The Class of an amplifier refers to the design of the circuitry within the amp. For audio amplifiers, the Class of amp refers to the output stage of the amp (in practice there may be several classes of signal level amplifier within a single unit). There are many classes used for audio amps. The following is brief description of some of the more common amplifier classes you may have heard of.

Class A: Class A amplifiers have very low distortion (lowest distortion occurs when the volume is low) however they are very inefficient and are rarely used for high power designs. The distortion is low because the transistors in the amp are biased such that they are half "on" when the amp is idling (this is the point at which the semiconductor devices are most linear in behavior). As a result of being half on at idle, a lot of power is dissipated in the devices even when the amp has no music playing! Class A amps are often used for "signal" level circuits (where power requirements are small) because they maintain low distortion. High end Class A audio amplifiers are sometimes used by the most discriminating audiophiles. Distortion for class A amps increases as the signal approaches clipping, as the signal is reaching the limits of voltage swing for the circuit. Some class A amps have speakers connected via capacitive coupling.

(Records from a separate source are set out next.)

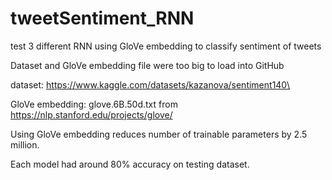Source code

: # tweetSentiment_RNN
test 3 different RNN using GloVe embedding to classify sentiment of tweets

Dataset and GloVe embedding file were too big to load into GitHub

dataset: https://www.kaggle.com/datasets/kazanova/sentiment140\


GloVe embedding: glove.6B.50d.txt from https://nlp.stanford.edu/projects/glove/

Using GloVe embedding reduces number of trainable parameters by 2.5 million.

Each model had around 80% accuracy on testing dataset.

Class B: Class B amplifiers are used in low cost designs or designs where sound quality is not that important. Class B amplifiers are significantly more efficient than class A amps, however they suffer from bad distortion when the signal level is low (the distortion in this region of operation is called "crossover distortion"). Class B is used most often where economy of design is needed. Before the advent of IC amplifiers, class B amplifiers were common in clock radio circuits, pocket transistor radios, or other applications where quality of sound is not that critical. For example, a siren driver is one application of a Class B amp. Siren drivers are amplifiers that are basically driven into clipping (to produce a square wave type signal). In such a drive situation there would be little need to care about crossover distortion (the design can be less expensive due to reduced parts count).

ClassAB: Class AB is probably the most common amplifier class currently used in home stereo and similar amplifiers. Class AB amps combine the good points of class A and B amps. They have the improved efficiency of class B amps and distortion performance that is a lot closer to that of a class A amp. With such amplifiers, distortion is worst when the signal is low, and generally lowest when the signal is just reaching the point of clipping. Class AB amps (like class B) use pairs of transistors, both of them being biased slightly ON so that the crossover distortion (associated with Class B amps) is largely eliminated.

Class C: Class C amps are never used for audio circuits. They are commonly used in RF circuits. Class C amplifiers operate the output transistor in a state that results in tremendous distortion (it would be totally unsuitable for audio reproduction). However, the RF circuits where Class C amps are used employ filtering so that the final signal is completely acceptable. Class C amps are quite efficient.

Class D: The concept of a Class D amp has been around for a long time (~ 50 years or so), however only fairly recently have they become more commonly used in consumer applications. Due to improvements in the speed, power capacity and efficiency of modern semiconductor devices, applications using Class D amps have become affordable for the common person. Class D amplifiers use a completely different method of amplification as compared to Class A, B and AB. Whereas the aforementioned classes of amplifier operate the semiconductor devices in the linear mode, Class D amplifiers operate the output semiconductor devices as switches (ON or OFF). In a Class D amplifier, the input signal is compared with a high frequency triangle wave, resulting in the generation of a Pulse Width Modulation (PWM) type signal. This signal (which some people incorrectly identify as a “digital” signal) is then applied to a special filter that removes all the unwanted high frequency by-products of the PWM stage. The output of the filter drives the speaker. Please note that this is a VERY high level idea of how Class D amplifiers work! Class D amps are (today) most often found in car audio subwoofer amplifiers. The major advantage of Class D amplifiers is that they have the potential for very good efficiency (due to the fact that the semiconductor devices are ON or OFF in the power stage, resulting in low power dissipation in the device as compared to linear amplifier classes). One notable disadvantage of Class D amplifiers: they are fairly complicated and special care is required in their design (to make them reliable). Due to the high frequencies that are present in the audio signal (as a result of the PWM stage), Class D amps used for car stereo applications are often limited to subwoofer frequencies, however designs are improving all the time. It will not be too long before a full band class D amp becomes commonplace and less costly. Class D amps find use in many other applications besides audio. Class D amplifiers will probably eventually revolutionize audio power amplifiers: when they are perfected, their efficiency will allow outputs of 1000+ watts without the need for a cooling fan! They will also be small and lightweight compared to the class AB designs that are most common today.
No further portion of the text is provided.